One of the weirdest set of descriptions one finds when arriving in the Netherlands is allochtoon and autochtoon. These terms were used officially until November 2016 by the Scientific Council for Government Policy (WRR) and the Central Bureau of Statistics (CBS). Loosely translated as “coming from another soil” versus “coming from this soil”, the category of allochtoon is sometimes further split into western and non-western. It seems to clash with the Dutch stated value of tolerance, by marking out some as almost fake Dutch.

It makes sense though, in a country that up until relatively recently followed an ideal of pillarisation. This posed that the Netherlands was built on a variety of pillars (Protestant, Catholic, Socialist), and each pillar had its own self-contained world of schools, universities, newspapers, and political parties. In general the Netherlands was primarily a mosaic model, rather than a melting pot.

Allochtoon as a word is fascinating because it reveals the inherent structure that you can find in most countries – where those who do not look like the majority are not perceived as true citizens in a lot of ways. These categories effectively serve to render non-white Dutch as never fully becoming Dutch, regardless of if they were born and socialised in the country.

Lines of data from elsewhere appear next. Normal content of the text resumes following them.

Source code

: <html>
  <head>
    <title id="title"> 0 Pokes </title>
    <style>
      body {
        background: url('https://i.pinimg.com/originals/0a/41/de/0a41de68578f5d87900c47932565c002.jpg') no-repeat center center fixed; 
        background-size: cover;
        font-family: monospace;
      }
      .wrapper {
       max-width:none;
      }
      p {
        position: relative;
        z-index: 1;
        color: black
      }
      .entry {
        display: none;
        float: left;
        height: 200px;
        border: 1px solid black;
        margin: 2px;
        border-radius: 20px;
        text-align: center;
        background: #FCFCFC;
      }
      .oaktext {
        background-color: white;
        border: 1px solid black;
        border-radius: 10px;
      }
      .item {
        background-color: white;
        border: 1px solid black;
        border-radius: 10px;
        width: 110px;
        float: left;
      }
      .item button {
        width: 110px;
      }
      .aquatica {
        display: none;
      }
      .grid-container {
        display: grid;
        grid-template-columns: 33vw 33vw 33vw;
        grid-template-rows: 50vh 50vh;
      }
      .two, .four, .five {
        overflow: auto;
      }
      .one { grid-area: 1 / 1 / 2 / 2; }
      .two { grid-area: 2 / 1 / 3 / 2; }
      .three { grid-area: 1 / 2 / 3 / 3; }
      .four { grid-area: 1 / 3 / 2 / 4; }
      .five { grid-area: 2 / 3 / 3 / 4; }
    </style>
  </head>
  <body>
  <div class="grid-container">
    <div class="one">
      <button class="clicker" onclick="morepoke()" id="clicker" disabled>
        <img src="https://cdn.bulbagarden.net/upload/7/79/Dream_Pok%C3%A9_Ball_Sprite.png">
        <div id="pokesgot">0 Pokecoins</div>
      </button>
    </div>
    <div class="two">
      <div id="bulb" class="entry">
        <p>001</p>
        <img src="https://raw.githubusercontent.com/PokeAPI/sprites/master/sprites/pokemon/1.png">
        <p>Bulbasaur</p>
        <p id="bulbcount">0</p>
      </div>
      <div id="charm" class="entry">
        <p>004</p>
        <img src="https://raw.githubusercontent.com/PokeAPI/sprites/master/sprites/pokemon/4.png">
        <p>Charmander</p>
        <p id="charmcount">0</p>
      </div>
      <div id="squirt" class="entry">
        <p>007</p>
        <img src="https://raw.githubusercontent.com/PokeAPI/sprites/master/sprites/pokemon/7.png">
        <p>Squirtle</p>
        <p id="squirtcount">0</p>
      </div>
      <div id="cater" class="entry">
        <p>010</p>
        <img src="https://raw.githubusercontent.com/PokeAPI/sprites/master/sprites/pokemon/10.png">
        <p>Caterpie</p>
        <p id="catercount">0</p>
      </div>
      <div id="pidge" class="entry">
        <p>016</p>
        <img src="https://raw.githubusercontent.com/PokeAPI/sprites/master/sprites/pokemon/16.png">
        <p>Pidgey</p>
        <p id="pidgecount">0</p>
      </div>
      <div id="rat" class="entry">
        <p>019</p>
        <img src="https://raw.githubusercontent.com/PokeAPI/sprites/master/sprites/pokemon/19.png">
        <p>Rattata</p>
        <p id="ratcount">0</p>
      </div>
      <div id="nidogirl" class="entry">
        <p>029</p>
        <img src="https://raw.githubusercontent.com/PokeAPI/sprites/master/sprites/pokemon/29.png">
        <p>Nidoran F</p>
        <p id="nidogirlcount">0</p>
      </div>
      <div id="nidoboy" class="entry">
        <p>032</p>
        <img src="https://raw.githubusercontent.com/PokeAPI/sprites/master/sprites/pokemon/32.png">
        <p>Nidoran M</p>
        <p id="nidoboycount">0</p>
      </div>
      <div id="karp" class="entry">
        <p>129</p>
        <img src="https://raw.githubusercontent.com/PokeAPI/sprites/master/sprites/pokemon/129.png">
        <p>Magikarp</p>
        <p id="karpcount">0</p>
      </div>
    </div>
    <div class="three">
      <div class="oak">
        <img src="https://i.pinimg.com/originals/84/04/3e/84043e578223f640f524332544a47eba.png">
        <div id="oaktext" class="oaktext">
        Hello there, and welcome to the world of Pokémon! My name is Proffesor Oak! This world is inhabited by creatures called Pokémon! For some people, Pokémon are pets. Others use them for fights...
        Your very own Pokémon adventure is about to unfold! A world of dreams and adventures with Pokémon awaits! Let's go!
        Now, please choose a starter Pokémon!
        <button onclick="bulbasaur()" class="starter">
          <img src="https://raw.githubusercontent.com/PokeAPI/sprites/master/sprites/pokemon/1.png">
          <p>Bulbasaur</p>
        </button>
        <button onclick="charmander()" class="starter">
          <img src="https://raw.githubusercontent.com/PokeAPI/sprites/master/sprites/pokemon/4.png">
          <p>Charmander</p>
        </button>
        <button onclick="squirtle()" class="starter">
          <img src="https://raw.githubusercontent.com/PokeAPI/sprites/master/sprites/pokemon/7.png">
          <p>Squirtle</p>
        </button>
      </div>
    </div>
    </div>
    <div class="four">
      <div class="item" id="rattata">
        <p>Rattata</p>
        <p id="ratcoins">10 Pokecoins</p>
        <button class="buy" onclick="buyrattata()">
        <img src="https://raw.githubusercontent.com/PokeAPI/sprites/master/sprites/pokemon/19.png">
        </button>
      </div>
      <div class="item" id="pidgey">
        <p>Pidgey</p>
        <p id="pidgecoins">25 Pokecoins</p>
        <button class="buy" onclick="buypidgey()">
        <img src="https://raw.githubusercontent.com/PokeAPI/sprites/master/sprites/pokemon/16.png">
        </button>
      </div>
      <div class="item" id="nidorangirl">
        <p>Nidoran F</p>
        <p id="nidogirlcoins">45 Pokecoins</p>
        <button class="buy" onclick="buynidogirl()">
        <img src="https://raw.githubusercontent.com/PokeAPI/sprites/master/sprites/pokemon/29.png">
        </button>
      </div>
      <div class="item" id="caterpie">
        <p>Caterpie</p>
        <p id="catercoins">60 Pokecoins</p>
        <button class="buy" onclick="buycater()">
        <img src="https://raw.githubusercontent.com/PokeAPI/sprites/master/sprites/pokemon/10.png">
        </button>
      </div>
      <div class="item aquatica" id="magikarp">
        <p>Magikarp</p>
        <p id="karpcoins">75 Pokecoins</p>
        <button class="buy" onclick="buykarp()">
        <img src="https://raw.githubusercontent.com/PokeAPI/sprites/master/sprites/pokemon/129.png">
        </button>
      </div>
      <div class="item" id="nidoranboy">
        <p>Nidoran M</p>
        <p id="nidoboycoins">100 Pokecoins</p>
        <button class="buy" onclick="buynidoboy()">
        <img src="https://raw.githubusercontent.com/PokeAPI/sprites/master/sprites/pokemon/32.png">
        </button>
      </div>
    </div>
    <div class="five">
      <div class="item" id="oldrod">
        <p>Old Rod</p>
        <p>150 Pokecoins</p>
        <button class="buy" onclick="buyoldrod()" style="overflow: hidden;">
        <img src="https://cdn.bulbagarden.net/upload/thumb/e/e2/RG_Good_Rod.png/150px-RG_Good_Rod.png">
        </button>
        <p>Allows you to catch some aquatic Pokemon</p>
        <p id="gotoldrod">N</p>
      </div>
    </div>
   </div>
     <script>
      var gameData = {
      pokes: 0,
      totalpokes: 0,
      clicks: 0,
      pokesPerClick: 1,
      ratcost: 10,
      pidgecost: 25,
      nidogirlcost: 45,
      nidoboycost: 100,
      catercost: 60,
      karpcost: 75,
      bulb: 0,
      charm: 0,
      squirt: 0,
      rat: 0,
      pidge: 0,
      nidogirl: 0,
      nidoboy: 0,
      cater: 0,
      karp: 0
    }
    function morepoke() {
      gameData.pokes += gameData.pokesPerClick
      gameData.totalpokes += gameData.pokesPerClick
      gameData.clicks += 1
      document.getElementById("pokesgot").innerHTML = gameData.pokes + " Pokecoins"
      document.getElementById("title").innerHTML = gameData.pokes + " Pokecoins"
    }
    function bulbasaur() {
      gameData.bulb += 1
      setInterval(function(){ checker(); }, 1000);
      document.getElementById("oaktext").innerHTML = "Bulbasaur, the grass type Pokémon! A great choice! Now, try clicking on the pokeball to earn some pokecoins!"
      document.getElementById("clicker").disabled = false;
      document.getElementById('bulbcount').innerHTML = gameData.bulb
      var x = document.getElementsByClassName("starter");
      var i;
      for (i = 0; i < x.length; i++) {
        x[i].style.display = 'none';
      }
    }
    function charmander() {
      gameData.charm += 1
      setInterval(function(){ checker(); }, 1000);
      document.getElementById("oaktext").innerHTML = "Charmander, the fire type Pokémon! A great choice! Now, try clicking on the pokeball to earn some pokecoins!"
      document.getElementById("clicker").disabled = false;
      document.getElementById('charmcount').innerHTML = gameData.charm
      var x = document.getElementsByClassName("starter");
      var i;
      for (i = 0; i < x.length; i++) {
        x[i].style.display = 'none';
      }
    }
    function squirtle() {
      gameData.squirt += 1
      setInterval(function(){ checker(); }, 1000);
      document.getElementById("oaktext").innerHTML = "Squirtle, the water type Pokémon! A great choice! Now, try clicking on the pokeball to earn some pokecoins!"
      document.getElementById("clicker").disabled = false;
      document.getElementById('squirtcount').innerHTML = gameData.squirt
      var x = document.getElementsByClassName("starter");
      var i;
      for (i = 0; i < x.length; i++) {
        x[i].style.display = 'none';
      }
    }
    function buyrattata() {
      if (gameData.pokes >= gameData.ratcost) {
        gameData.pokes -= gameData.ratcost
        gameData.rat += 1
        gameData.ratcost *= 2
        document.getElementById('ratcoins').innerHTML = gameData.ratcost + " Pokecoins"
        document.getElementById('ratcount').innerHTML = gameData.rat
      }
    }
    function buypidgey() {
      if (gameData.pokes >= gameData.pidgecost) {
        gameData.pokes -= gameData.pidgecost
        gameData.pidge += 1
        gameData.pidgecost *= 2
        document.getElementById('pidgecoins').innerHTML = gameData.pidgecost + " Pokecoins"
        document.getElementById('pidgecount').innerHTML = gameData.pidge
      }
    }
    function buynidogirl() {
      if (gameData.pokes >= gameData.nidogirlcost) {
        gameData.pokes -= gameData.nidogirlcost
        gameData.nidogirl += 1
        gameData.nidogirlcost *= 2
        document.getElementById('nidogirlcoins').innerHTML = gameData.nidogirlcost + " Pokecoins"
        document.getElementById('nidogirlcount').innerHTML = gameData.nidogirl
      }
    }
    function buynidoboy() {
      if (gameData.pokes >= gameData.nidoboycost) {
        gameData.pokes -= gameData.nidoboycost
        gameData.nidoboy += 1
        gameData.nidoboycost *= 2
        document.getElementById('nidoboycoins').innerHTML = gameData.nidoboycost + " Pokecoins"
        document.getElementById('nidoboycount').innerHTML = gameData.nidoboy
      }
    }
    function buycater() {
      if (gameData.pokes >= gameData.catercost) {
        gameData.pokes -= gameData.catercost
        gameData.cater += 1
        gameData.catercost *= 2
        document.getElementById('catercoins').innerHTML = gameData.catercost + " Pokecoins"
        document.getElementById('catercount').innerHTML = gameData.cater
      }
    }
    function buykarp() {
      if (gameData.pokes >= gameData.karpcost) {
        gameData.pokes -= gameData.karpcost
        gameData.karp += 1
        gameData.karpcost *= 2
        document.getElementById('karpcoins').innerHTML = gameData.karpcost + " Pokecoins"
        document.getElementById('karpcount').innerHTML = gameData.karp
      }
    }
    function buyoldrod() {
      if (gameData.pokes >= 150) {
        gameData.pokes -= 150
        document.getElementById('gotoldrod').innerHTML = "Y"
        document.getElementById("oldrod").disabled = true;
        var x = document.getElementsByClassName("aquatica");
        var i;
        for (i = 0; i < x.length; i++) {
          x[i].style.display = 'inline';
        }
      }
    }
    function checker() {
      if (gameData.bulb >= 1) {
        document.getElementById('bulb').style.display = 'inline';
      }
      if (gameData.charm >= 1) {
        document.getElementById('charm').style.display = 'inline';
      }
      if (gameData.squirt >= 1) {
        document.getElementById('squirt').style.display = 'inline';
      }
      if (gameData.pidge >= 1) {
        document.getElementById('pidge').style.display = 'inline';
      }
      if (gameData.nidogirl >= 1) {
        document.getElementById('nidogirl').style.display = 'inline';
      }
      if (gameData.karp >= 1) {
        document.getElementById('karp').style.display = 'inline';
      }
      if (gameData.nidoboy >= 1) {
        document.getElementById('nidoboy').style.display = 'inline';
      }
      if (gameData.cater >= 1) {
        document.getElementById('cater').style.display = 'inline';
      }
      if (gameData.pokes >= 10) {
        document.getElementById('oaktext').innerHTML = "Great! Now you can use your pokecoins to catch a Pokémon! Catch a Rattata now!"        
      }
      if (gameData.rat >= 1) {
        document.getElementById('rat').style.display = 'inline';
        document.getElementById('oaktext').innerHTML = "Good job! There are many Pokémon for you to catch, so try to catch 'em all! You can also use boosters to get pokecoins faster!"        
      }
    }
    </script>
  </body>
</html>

It has been a week since the Dutch elections, and as it stands Rutte’s VVD will continue to lead in coalition, likely with D66, CDA, and an undetermined fourth party. In international media there has been much celebration over the fact that Geert Wilders’ PVV only became the second largest party, which is taken as proof that a populist ethnonationalist-tinged wave in Europe may be over.

Yet the celebrations mask the real threat that was always posed by the election; VVD victory. Or more specifically VVD victory when Rutte has specifically tapped into Wilders’ and others’ ideas of allochtoon with the VVD’s election campaign. The slogan became “Act normal” – normal being like native Dutch – with the implied “or go home” made explicit in his letter to voters. One of the most intriguing parts of the letter was the inclusion of calling ordinary Dutch racist in the list of undesirable behaviour, as if racism could not be a genuine concern within the wider society.

Wilders may have come second but, as I mentioned in my last post, the issue with those like him is that he succeeds in dragging the fight around cultural matters to more far-right perspective. Ethnic identities become subtle indicators of whether or not someone is worthy of being in a country automatically, or has to prove themselves. And more damningly some have and will continue to vote for policies which reinforce this.

One of the VVD’s campaign ads featured the term kopvodden, an insulting slur for hijab, as one of the aspects of a non-VVD voter. According to this ad VVD voters also do not put their “head in the sand” (one presumes about these cultural matters) but rather “use their heads”. Though the VVD website seeks to clarify that its use of kopvodden is merely about people who say the term, without the page of information next to it the advert does not come across as such. It instead seemed to be a straightforward dogwhistle campaign that plays on fears around immigration and Islam, whilst having enough leeway to distance themselves from explicit racism.

The Netherlands, much like the UK, poses itself as founded on values of tolerance whilst not engaging as much with how that it supposed to fit with its history as a former empire. The recent elections help with the movement away from dealing with that complexity and reevaluating notions of Dutchness, towards more simplistic narratives which propose that the real Dutch are under threat from outsiders.

How we in Europe can reconcile notions of citizenship with our values at the time when seeming to do so leads to lose of political power may appear difficult, especially when there are genuine cultural conflicts that do sometimes arise. But through acknowledging that these values – tolerance, respect, freedom – must be new in light of the gravity of empire, then we become freed to tackle exclusionary structures which were built up at the same time. Though history is important, demonstrating the possibility of reinvention is more important when you want to make a country that does not see citizens from other origins as permanent impostors.